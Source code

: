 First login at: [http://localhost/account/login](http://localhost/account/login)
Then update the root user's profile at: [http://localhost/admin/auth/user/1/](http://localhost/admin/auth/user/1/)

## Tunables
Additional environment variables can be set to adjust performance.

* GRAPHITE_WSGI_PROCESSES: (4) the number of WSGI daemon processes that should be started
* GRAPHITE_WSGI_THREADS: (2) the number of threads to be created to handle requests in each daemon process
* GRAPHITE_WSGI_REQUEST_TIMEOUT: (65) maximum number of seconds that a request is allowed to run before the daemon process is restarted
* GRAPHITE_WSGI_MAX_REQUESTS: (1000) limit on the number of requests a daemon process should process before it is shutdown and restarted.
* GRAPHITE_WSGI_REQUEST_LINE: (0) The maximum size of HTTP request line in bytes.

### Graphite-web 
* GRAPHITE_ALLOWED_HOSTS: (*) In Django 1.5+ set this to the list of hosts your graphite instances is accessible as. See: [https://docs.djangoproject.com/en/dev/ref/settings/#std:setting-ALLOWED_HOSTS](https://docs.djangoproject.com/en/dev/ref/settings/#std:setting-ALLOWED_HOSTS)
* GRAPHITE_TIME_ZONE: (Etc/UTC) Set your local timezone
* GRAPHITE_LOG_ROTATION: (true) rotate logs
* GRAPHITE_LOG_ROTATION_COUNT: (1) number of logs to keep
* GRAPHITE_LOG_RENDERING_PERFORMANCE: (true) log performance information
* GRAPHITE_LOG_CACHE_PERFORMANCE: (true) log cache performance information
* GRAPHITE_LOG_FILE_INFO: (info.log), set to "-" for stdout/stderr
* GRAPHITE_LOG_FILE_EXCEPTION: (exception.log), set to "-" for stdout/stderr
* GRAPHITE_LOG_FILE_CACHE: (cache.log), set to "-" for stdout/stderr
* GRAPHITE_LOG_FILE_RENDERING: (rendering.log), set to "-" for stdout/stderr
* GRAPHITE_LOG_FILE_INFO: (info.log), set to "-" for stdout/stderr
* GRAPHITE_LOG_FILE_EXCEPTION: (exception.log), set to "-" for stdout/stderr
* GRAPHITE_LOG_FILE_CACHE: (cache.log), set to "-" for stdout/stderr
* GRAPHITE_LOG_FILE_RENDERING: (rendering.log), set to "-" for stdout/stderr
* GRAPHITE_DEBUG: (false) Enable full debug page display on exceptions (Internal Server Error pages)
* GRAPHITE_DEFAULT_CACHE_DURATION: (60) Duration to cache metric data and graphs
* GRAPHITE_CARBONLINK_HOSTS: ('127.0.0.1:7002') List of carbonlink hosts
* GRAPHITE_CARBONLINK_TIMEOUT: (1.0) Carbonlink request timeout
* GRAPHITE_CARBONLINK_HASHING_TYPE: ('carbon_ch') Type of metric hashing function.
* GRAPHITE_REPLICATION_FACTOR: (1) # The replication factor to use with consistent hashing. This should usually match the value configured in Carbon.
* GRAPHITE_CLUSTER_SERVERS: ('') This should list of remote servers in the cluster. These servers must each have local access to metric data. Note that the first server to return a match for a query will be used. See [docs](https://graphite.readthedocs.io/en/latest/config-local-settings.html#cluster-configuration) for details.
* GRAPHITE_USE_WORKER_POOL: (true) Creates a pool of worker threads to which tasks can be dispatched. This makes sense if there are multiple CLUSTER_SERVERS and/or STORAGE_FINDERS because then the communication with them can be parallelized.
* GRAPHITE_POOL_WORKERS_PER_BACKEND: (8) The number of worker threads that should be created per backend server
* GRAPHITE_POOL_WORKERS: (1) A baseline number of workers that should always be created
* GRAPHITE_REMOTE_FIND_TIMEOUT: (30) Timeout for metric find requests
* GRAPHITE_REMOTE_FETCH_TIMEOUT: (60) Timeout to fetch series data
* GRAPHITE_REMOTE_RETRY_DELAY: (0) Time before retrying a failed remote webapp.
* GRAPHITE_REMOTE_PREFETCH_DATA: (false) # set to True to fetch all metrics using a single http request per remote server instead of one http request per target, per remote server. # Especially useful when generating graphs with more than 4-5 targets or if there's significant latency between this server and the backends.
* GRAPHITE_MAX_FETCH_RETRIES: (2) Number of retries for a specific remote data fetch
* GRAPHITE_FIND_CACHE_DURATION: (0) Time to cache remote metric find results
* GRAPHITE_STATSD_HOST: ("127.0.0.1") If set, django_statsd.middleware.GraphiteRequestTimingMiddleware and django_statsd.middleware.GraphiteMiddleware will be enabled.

--- WORK TO COMPLETE ---
Output the listing above word for word.

--- TASK SOLUTION ---
Source code

: First login at: [http://localhost/account/login](http://localhost/account/login)
Then update the root user's profile at: [http://localhost/admin/auth/user/1/](http://localhost/admin/auth/user/1/)

## Tunables
Additional environment variables can be set to adjust performance.

* GRAPHITE_WSGI_PROCESSES: (4) the number of WSGI daemon processes that should be started
* GRAPHITE_WSGI_THREADS: (2) the number of threads to be created to handle requests in each daemon process
* GRAPHITE_WSGI_REQUEST_TIMEOUT: (65) maximum number of seconds that a request is allowed to run before the daemon process is restarted
* GRAPHITE_WSGI_MAX_REQUESTS: (1000) limit on the number of requests a daemon process should process before it is shutdown and restarted.
* GRAPHITE_WSGI_REQUEST_LINE: (0) The maximum size of HTTP request line in bytes.

### Graphite-web 
* GRAPHITE_ALLOWED_HOSTS: (*) In Django 1.5+ set this to the list of hosts your graphite instances is accessible as. See: [https://docs.djangoproject.com/en/dev/ref/settings/#std:setting-ALLOWED_HOSTS](https://docs.djangoproject.com/en/dev/ref/settings/#std:setting-ALLOWED_HOSTS)
* GRAPHITE_TIME_ZONE: (Etc/UTC) Set your local timezone
* GRAPHITE_LOG_ROTATION: (true) rotate logs
* GRAPHITE_LOG_ROTATION_COUNT: (1) number of logs to keep
* GRAPHITE_LOG_RENDERING_PERFORMANCE: (true) log performance information
* GRAPHITE_LOG_CACHE_PERFORMANCE: (true) log cache performance information
* GRAPHITE_LOG_FILE_INFO: (info.log), set to "-" for stdout/stderr
* GRAPHITE_LOG_FILE_EXCEPTION: (exception.log), set to "-" for stdout/stderr
* GRAPHITE_LOG_FILE_CACHE: (cache.log), set to "-" for stdout/stderr
* GRAPHITE_LOG_FILE_RENDERING: (rendering.log), set to "-" for stdout/stderr
* GRAPHITE_LOG_FILE_INFO: (info.log), set to "-" for stdout/stderr
* GRAPHITE_LOG_FILE_EXCEPTION: (exception.log), set to "-" for stdout/stderr
* GRAPHITE_LOG_FILE_CACHE: (cache.log), set to "-" for stdout/stderr
* GRAPHITE_LOG_FILE_RENDERING: (rendering.log), set to "-" for stdout/stderr
* GRAPHITE_DEBUG: (false) Enable full debug page display on exceptions (Internal Server Error pages)
* GRAPHITE_DEFAULT_CACHE_DURATION: (60) Duration to cache metric data and graphs
* GRAPHITE_CARBONLINK_HOSTS: ('127.0.0.1:7002') List of carbonlink hosts
* GRAPHITE_CARBONLINK_TIMEOUT: (1.0) Carbonlink request timeout
* GRAPHITE_CARBONLINK_HASHING_TYPE: ('carbon_ch') Type of metric hashing function.
* GRAPHITE_REPLICATION_FACTOR: (1) # The replication factor to use with consistent hashing. This should usually match the value configured in Carbon.
* GRAPHITE_CLUSTER_SERVERS: ('') This should list of remote servers in the cluster. These servers must each have local access to metric data. Note that the first server to return a match for a query will be used. See [docs](https://graphite.readthedocs.io/en/latest/config-local-settings.html#cluster-configuration) for details.
* GRAPHITE_USE_WORKER_POOL: (true) Creates a pool of worker threads to which tasks can be dispatched. This makes sense if there are multiple CLUSTER_SERVERS and/or STORAGE_FINDERS because then the communication with them can be parallelized.
* GRAPHITE_POOL_WORKERS_PER_BACKEND: (8) The number of worker threads that should be created per backend server
* GRAPHITE_POOL_WORKERS: (1) A baseline number of workers that should always be created
* GRAPHITE_REMOTE_FIND_TIMEOUT: (30) Timeout for metric find requests
* GRAPHITE_REMOTE_FETCH_TIMEOUT: (60) Timeout to fetch series data
* GRAPHITE_REMOTE_RETRY_DELAY: (0) Time before retrying a failed remote webapp.
* GRAPHITE_REMOTE_PREFETCH_DATA: (false) # set to True to fetch all metrics using a single http request per remote server instead of one http request per target, per remote server. # Especially useful when generating graphs with more than 4-5 targets or if there's significant latency between this server and the backends.
* GRAPHITE_MAX_FETCH_RETRIES: (2) Number of retries for a specific remote data fetch
* GRAPHITE_FIND_CACHE_DURATION: (0) Time to cache remote metric find results
* GRAPHITE_STATSD_HOST: ("127.0.0.1") If set, django_statsd.middleware.GraphiteRequestTimingMiddleware and django_statsd.middleware.GraphiteMiddleware will be enabled.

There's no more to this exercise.